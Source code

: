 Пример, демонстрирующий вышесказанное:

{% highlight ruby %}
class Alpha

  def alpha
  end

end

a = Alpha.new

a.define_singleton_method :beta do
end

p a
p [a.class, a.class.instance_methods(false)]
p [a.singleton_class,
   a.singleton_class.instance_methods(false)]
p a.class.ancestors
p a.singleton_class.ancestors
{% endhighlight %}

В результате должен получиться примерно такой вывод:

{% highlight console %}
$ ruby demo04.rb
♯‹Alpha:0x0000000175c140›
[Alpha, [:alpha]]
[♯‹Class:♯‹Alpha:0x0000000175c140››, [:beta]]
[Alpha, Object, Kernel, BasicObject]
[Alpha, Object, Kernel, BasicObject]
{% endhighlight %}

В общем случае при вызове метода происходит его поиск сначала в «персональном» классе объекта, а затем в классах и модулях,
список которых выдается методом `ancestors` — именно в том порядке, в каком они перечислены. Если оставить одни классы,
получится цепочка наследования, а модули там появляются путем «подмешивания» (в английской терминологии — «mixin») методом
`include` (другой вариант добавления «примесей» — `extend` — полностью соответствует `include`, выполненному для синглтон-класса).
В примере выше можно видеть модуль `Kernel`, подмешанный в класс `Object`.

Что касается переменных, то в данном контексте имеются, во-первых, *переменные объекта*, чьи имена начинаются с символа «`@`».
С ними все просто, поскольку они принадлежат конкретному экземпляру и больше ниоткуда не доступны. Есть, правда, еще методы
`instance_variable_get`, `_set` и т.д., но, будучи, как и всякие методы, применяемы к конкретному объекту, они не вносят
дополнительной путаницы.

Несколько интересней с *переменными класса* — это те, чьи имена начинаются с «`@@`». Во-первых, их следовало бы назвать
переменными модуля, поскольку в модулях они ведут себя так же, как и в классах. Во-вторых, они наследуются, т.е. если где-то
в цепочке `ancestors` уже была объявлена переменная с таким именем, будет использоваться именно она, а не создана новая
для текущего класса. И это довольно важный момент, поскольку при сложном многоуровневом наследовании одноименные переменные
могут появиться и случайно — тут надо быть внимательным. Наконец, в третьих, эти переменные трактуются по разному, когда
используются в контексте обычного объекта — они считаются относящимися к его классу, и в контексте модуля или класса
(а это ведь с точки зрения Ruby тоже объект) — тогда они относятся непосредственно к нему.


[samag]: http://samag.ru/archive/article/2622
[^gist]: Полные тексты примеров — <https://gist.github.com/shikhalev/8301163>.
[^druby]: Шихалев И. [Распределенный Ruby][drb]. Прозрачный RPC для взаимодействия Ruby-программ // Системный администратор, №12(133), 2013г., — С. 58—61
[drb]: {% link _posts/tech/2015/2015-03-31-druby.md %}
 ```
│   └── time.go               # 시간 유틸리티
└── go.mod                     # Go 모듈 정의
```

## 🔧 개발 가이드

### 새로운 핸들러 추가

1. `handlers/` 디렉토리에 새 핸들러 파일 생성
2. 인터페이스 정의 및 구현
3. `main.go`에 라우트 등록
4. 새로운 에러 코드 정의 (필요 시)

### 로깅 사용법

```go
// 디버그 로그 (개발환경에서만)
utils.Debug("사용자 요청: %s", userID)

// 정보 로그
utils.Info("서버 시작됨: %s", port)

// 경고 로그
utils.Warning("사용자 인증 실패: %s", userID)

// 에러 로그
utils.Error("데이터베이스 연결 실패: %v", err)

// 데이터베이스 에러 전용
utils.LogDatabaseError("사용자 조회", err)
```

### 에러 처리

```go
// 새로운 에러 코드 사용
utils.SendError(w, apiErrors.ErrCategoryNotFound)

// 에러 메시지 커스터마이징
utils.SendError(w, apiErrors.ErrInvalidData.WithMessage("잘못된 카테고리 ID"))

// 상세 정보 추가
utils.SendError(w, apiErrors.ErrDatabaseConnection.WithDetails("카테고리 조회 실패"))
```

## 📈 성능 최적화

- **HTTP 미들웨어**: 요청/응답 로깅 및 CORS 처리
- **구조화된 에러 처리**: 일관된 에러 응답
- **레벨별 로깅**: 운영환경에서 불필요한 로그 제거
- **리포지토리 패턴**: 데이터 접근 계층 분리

=-=-=-=-=

▶ **WHAT YOU NEED TO DO**
The lines to return are those in the entries above that include "카테고리".

▶ **THE COMPLETED TASK**
utils.SendError(w, apiErrors.ErrInvalidData.WithMessage("잘못된 카테고리 ID"))
utils.SendError(w, apiErrors.ErrDatabaseConnection.WithDetails("카테고리 조회 실패"))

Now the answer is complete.